PDF(Pubmed)
Abstract:
Regulation of the assembly and turnover of branched actin filament networks nucleated by the Arp2/3 complex is essential during many cellular processes, including cell migration and membrane trafficking. Cortactin is important for actin branch stabilization, but the mechanism by which this occurs is unclear. Given this, we determined the structure of vertebrate cortactin-stabilized Arp2/3 actin branches using cryogenic electron microscopy. We find that cortactin interacts with the new daughter filament nucleated by the Arp2/3 complex at the branch site, rather than the initial mother actin filament.

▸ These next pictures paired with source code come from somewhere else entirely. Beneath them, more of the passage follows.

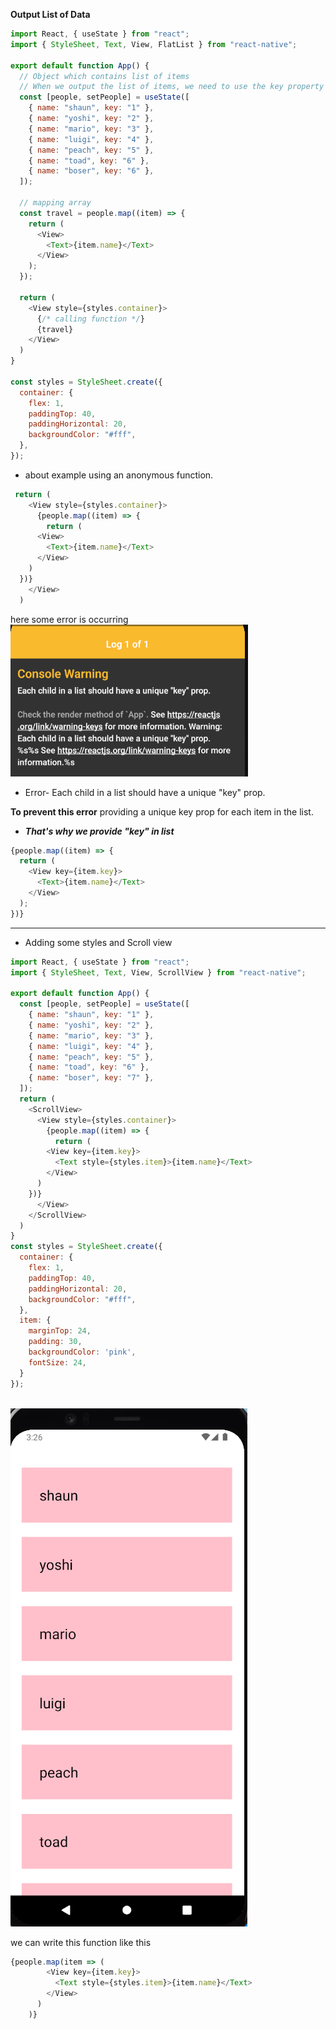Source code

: **Output List of Data**
```js
import React, { useState } from "react";
import { StyleSheet, Text, View, FlatList } from "react-native";

export default function App() {
  // Object which contains list of items
  // When we output the list of items, we need to use the key property to identify each item uniquely.
  const [people, setPeople] = useState([
    { name: "shaun", key: "1" },
    { name: "yoshi", key: "2" },
    { name: "mario", key: "3" },
    { name: "luigi", key: "4" },
    { name: "peach", key: "5" },
    { name: "toad", key: "6" },
    { name: "boser", key: "6" },
  ]);

  // mapping array
  const travel = people.map((item) => {
    return (
      <View>
        <Text>{item.name}</Text>
      </View>
    );
  });

  return (
    <View style={styles.container}>
      {/* calling function */}
      {travel}
    </View>
  )
}

const styles = StyleSheet.create({
  container: {
    flex: 1,
    paddingTop: 40,
    paddingHorizontal: 20,
    backgroundColor: "#fff",
  },
});
```
* about example using an anonymous function.
```js
 return (
    <View style={styles.container}>
      {people.map((item) => {
        return (
      <View>
        <Text>{item.name}</Text>
      </View>
    )
  })}
    </View>
  )
```
here some error is occurring
<img src='./images/Screenshot 2023-09-18 143254.png'>

* Error- Each child in a list should have a unique "key" prop.

**To prevent this error** providing a unique key prop for each item in the list.
* ***That's why we provide "key" in list***
```js
{people.map((item) => {
  return (
    <View key={item.key}>
      <Text>{item.name}</Text>
    </View>
  );
})}
```
<hr>

* Adding some styles and Scroll view
```js
import React, { useState } from "react";
import { StyleSheet, Text, View, ScrollView } from "react-native";

export default function App() {
  const [people, setPeople] = useState([
    { name: "shaun", key: "1" },
    { name: "yoshi", key: "2" },
    { name: "mario", key: "3" },
    { name: "luigi", key: "4" },
    { name: "peach", key: "5" },
    { name: "toad", key: "6" },
    { name: "boser", key: "7" },
  ]);
  return (
    <ScrollView>
      <View style={styles.container}>
        {people.map((item) => {
          return (
        <View key={item.key}>
          <Text style={styles.item}>{item.name}</Text>
        </View>
      )
    })}
      </View>
    </ScrollView>
  )
}
const styles = StyleSheet.create({
  container: {
    flex: 1,
    paddingTop: 40,
    paddingHorizontal: 20,
    backgroundColor: "#fff",
  },
  item: {
    marginTop: 24,
    padding: 30,
    backgroundColor: 'pink',
    fontSize: 24,
  }
});

```
<br>
<img src="./images/Screenshot 2023-09-18 153403.png">

we can write this function like this
```js
{people.map(item => (
        <View key={item.key}>
          <Text style={styles.item}>{item.name}</Text>
        </View>
      )
    )}
```
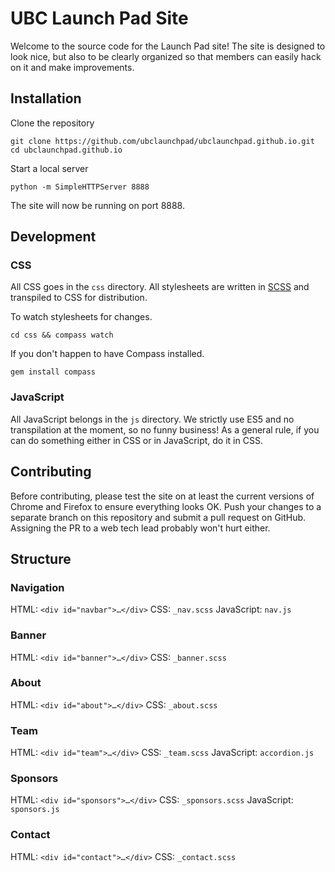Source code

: # UBC Launch Pad Site

Welcome to the source code for the Launch Pad site! The site is designed to look nice, but also to be clearly organized so that members can easily hack on it and make improvements.

## Installation

Clone the repository
```
git clone https://github.com/ubclaunchpad/ubclaunchpad.github.io.git
cd ubclaunchpad.github.io
```

Start a local server
```
python -m SimpleHTTPServer 8888
```

The site will now be running on port 8888.

## Development

### CSS
All CSS goes in the `css` directory. All stylesheets are written in [SCSS](http://sass-lang.com) and transpiled to CSS for distribution.

To watch stylesheets for changes.
```
cd css && compass watch
```

If you don't happen to have Compass installed.
```
gem install compass
```

### JavaScript
All JavaScript belongs in the `js` directory. We strictly use ES5 and no transpilation at the moment, so no funny business! As a general rule, if you can do something either in CSS or in JavaScript, do it in CSS.

## Contributing

Before contributing, please test the site on at least the current versions of Chrome and Firefox to ensure everything looks OK. Push your changes to a separate branch on this repository and submit a pull request on GitHub. Assigning the PR to a web tech lead probably won't hurt either.

## Structure

### Navigation
HTML: `<div id="navbar">…</div>`
CSS: `_nav.scss`
JavaScript: `nav.js`

### Banner
HTML: `<div id="banner">…</div>`
CSS: `_banner.scss`

### About
HTML: `<div id="about">…</div>`
CSS: `_about.scss`

### Team
HTML: `<div id="team">…</div>`
CSS: `_team.scss`
JavaScript: `accordion.js`

### Sponsors
HTML: `<div id="sponsors">…</div>`
CSS: `_sponsors.scss`
JavaScript: `sponsors.js`

### Contact
HTML: `<div id="contact">…</div>`
CSS: `_contact.scss`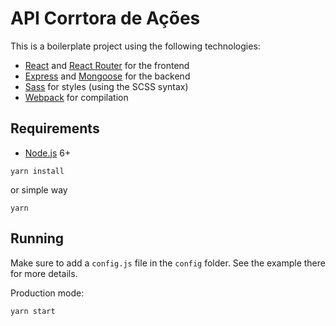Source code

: # API Corrtora de Ações

This is a boilerplate project using the following technologies:
- [React](https://facebook.github.io/react/) and [React Router](https://reacttraining.com/react-router/) for the frontend
- [Express](http://expressjs.com/) and [Mongoose](http://mongoosejs.com/) for the backend
- [Sass](http://sass-lang.com/) for styles (using the SCSS syntax)
- [Webpack](https://webpack.github.io/) for compilation


## Requirements

- [Node.js](https://nodejs.org/en/) 6+

```shell
yarn install
```
or simple way

```shell
yarn
```

## Running

Make sure to add a `config.js` file in the `config` folder. See the example there for more details.

Production mode:

```shell
yarn start
```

Cortactin preferentially binds activated Arp3. It also stabilizes the F-actin-like interface of activated Arp3 with the first actin subunit of the new filament, and its central repeats extend along successive daughter-filament subunits. The preference of cortactin for activated Arp3 explains its retention at the actin branch and accounts for its synergy with other nucleation-promoting factors in regulating branched actin network dynamics.
摘要:
在许多细胞过程中,调节由Arp2/3复合物成核的支链肌动蛋白丝网络的组装和周转是必不可少的,包括细胞迁移和膜运输。肌动蛋白对肌动蛋白分支稳定很重要,但这种情况发生的机制尚不清楚。鉴于此,我们使用低温电子显微镜确定了脊椎动物cortactin稳定的Arp2/3肌动蛋白分支的结构。我们发现cortactin在分支位点与由Arp2/3复合物成核的新子丝相互作用,而不是最初的母体肌动蛋白丝。Cortactin优先结合活化的Arp3。它还稳定了激活的Arp3与新丝的第一个肌动蛋白亚基的F-肌动蛋白样界面,及其中心重复序列沿连续的子纤丝亚基延伸。cortactin对活化的Arp3的偏好解释了其在肌动蛋白分支的保留,并解释了其与其他成核促进因子在调节分支肌动蛋白网络动力学中的协同作用。